* Source texts of formatted documents *
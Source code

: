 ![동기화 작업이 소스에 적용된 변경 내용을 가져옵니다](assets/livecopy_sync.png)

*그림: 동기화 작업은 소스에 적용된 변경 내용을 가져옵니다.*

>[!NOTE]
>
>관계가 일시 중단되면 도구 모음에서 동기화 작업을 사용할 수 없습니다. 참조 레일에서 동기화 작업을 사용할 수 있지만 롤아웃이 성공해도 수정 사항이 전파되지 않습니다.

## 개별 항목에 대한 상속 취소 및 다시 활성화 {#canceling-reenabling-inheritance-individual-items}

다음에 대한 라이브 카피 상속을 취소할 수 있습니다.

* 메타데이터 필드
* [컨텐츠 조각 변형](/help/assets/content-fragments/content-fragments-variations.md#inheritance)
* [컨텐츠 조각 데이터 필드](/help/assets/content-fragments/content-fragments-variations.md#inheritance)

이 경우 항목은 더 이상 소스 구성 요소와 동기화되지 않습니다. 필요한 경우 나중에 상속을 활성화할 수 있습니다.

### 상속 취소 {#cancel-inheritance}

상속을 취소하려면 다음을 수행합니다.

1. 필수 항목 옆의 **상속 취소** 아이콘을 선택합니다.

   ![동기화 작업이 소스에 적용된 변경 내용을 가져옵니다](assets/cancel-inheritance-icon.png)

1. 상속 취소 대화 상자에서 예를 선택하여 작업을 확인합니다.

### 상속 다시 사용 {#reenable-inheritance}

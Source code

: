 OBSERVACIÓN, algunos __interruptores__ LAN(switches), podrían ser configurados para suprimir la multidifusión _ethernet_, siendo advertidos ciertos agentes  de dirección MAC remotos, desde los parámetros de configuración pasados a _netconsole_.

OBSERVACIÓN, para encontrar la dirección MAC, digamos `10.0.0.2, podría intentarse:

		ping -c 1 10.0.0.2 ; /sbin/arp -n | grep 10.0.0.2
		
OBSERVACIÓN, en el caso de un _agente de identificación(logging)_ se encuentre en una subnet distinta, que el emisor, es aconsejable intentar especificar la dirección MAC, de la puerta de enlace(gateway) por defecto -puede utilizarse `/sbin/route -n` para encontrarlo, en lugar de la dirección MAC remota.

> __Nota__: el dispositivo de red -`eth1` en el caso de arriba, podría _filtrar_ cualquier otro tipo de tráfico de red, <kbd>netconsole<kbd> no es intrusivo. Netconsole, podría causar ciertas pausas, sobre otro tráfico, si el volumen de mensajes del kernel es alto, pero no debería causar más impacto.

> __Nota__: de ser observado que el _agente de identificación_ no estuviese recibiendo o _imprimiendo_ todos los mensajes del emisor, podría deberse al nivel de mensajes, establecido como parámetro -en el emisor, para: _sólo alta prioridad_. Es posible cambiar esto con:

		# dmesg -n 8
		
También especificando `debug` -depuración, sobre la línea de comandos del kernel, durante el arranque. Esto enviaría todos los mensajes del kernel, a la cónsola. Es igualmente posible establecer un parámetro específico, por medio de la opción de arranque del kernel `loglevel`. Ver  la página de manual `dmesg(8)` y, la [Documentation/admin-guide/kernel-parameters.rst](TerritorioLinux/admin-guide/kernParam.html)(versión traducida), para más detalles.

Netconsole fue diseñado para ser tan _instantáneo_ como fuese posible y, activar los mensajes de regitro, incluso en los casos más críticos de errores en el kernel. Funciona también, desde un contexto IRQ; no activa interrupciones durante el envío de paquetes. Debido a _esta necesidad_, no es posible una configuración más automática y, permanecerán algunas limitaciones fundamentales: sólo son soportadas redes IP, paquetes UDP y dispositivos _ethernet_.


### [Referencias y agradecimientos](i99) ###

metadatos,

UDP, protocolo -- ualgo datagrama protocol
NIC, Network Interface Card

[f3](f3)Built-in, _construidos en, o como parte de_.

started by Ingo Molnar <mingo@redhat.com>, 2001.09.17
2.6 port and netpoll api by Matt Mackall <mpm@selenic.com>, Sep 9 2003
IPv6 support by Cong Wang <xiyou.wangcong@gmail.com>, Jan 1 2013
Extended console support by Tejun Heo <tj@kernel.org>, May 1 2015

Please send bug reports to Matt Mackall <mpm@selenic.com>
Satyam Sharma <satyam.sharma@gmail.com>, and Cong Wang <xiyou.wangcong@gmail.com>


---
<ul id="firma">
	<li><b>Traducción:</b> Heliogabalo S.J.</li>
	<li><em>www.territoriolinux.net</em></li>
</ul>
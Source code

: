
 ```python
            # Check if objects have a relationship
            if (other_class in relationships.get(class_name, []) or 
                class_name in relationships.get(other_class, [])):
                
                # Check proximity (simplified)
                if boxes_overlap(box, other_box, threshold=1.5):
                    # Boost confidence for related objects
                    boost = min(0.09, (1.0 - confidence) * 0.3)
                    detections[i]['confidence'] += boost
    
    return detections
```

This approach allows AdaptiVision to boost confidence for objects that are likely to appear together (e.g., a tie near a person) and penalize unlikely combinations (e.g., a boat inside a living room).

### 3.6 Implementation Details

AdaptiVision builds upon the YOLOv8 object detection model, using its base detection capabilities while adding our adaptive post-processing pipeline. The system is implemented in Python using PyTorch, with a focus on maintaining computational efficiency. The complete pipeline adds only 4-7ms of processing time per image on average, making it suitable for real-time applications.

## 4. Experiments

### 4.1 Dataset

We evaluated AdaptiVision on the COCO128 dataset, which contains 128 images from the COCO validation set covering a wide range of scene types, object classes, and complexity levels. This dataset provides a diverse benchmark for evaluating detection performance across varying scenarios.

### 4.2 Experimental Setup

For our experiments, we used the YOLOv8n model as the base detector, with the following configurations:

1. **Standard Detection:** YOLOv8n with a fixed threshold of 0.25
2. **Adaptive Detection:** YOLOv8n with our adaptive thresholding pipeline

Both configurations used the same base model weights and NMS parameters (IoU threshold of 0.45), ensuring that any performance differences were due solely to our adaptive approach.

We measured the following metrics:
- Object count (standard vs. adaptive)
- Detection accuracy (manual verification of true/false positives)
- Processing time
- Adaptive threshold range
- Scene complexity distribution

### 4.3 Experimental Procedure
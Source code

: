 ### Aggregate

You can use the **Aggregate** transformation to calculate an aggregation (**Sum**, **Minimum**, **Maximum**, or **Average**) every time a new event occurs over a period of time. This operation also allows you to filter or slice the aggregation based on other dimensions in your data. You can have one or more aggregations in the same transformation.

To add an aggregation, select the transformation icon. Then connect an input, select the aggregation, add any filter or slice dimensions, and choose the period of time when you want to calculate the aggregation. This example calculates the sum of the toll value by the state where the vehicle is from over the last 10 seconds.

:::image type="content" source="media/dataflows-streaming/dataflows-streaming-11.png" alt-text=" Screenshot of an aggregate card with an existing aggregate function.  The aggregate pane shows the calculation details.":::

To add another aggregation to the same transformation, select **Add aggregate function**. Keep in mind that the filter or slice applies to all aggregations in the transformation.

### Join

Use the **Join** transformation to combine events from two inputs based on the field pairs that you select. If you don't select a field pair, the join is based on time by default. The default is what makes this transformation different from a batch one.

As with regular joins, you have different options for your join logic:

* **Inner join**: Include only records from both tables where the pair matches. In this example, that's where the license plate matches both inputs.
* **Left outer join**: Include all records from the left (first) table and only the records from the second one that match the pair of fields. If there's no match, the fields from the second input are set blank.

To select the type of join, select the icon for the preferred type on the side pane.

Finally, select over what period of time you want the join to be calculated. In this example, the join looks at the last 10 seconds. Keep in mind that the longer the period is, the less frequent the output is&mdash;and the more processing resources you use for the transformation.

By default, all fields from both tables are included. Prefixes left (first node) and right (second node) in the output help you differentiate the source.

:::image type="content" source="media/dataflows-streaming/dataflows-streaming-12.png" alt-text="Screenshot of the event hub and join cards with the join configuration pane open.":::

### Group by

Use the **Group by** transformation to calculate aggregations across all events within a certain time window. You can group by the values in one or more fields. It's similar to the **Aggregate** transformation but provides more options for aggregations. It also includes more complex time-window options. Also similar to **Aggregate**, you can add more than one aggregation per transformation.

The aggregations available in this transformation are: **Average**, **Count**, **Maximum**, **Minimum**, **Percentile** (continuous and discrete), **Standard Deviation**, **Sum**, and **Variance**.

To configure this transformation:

* Activity *
All lines above containing the string "detections": copy each one.

* Expected output *
                    detections[i]['confidence'] += boost
    return detections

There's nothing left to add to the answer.